- **Instructions to follow**
Could you reproduce the lines below from the one with "- En Windows, en" through the one with "## on-sagarparajuli107.com.np/textnex.html"? Keep both ends and add nothing.

Plain-text document sources
--- START ---
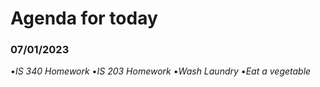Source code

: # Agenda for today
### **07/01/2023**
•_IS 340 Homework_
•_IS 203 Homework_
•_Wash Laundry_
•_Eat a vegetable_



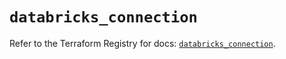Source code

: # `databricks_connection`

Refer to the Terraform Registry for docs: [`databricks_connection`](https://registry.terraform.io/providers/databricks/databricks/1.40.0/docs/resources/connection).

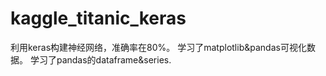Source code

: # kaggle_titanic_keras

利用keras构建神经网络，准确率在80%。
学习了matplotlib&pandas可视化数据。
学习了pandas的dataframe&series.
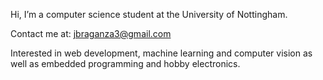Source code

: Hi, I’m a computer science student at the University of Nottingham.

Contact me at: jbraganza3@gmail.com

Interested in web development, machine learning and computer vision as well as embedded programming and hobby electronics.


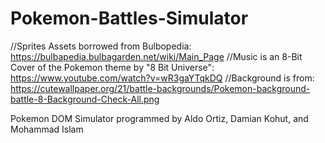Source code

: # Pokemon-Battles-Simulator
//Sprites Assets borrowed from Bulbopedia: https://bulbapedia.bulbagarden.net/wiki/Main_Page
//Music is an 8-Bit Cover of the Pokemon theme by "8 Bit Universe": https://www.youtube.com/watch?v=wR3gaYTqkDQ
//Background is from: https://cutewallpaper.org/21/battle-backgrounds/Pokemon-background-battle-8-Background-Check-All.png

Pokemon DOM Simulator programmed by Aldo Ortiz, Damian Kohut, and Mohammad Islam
--- END ---
--- START ---
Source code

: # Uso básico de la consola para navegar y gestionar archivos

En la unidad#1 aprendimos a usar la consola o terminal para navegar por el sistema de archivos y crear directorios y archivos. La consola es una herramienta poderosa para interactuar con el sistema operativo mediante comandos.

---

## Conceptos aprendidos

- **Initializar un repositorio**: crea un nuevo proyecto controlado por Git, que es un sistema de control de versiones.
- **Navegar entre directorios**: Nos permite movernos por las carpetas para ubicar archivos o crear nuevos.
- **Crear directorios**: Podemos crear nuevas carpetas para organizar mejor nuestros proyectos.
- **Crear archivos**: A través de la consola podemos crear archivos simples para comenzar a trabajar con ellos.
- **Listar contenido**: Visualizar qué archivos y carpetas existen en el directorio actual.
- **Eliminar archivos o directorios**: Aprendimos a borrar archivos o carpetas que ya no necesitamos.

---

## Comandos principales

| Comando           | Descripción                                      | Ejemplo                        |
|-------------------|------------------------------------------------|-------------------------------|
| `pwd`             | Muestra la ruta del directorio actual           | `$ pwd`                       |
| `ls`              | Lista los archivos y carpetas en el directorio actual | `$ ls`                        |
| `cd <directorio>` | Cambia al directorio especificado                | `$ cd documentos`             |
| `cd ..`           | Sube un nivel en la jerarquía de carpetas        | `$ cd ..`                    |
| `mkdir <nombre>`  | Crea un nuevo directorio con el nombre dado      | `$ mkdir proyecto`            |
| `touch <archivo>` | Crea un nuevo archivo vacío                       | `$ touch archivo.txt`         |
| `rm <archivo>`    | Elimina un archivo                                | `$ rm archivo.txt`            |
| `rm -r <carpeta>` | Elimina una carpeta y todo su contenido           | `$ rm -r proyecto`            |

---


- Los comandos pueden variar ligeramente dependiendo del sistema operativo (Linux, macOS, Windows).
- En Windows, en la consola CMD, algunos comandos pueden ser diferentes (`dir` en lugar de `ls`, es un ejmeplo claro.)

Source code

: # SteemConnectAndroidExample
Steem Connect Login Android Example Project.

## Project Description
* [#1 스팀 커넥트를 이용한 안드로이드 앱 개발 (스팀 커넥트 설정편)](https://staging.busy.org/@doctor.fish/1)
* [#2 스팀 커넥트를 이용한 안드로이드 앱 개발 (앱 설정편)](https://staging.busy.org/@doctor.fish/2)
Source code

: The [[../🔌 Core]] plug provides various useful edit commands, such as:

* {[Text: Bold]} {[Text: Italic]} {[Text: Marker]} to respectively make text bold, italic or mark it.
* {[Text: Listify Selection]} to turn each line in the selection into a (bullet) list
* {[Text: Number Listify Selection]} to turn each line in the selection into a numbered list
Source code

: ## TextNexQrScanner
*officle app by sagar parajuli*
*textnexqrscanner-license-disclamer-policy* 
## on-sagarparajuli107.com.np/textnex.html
--- END ---
- **Task output**
- En Windows, en la consola CMD, algunos comandos pueden ser diferentes (`dir` en lugar de `ls`, es un ejmeplo claro.)

Source code

: # SteemConnectAndroidExample
Steem Connect Login Android Example Project.

## Project Description
* [#1 스팀 커넥트를 이용한 안드로이드 앱 개발 (스팀 커넥트 설정편)](https://staging.busy.org/@doctor.fish/1)
* [#2 스팀 커넥트를 이용한 안드로이드 앱 개발 (앱 설정편)](https://staging.busy.org/@doctor.fish/2)
Source code

: The [[../🔌 Core]] plug provides various useful edit commands, such as:

* {[Text: Bold]} {[Text: Italic]} {[Text: Marker]} to respectively make text bold, italic or mark it.
* {[Text: Listify Selection]} to turn each line in the selection into a (bullet) list
* {[Text: Number Listify Selection]} to turn each line in the selection into a numbered list
Source code

: ## TextNexQrScanner
*officle app by sagar parajuli*
*textnexqrscanner-license-disclamer-policy* 
## on-sagarparajuli107.com.np/textnex.html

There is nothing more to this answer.